# Flea market score



## melsdad (Jan 18, 2014)

Wife made me stop at an indoor flea market this afternoon. It was mostly a craft show...what fun. There was however a nice old guy setup in the corner with some old tools. Mostly old planes and wood working tools, but he had some machinist tools as well. I spied a nice old pair of Brown & Sharp 5-6" mics. In the case. The price tag said $35 and he informed me that all tools were 30% off today. I did some calculations and slightly low balled an offer to him and took them home for $20. Moral of the story is not all craft shows are bad.
	

		
			
		

		
	




sent from my hand held hickymajig


----------



## daveyscrap (Jan 18, 2014)

Nice find !


----------



## Hexhead (Feb 14, 2014)

I didn't see a standard in the box. I would buy one it you didn't get one with it to see if it need calibrating Great find.


----------



## melsdad (Feb 14, 2014)

I ran it thru our QC department at work and it was right on.
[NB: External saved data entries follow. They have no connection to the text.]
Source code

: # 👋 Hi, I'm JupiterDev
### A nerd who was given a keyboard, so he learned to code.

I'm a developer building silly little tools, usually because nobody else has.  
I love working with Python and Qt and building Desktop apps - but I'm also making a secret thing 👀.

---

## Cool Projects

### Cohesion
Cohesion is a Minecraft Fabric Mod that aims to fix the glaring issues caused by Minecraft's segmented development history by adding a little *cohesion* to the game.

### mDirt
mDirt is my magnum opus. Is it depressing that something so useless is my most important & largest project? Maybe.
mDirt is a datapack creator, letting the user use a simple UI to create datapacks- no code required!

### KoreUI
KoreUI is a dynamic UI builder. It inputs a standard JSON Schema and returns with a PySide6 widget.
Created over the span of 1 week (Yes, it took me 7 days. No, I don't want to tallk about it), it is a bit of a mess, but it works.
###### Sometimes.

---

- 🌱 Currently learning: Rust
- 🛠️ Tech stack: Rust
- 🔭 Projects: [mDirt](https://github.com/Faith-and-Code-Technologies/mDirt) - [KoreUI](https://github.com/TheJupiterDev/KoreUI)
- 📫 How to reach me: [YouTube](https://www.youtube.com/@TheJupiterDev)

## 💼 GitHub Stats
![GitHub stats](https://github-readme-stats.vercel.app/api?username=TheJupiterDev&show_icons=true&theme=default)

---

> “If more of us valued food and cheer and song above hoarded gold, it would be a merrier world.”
sent from my hand held hickymajig


----------



## mekanix48 (Feb 14, 2014)

Nice score, I have never picked anything like this up... yet   :thinking: Must make an effort this year to call in to more flea markets.. 'car boot sales' as is known here in UK.

George


----------



## uncle harry (Feb 15, 2014)

While it was a while back, I scored 5 "virgin" carbide burrs 1/4 shank & 1 tin coated center drill for  35 bucks.


----------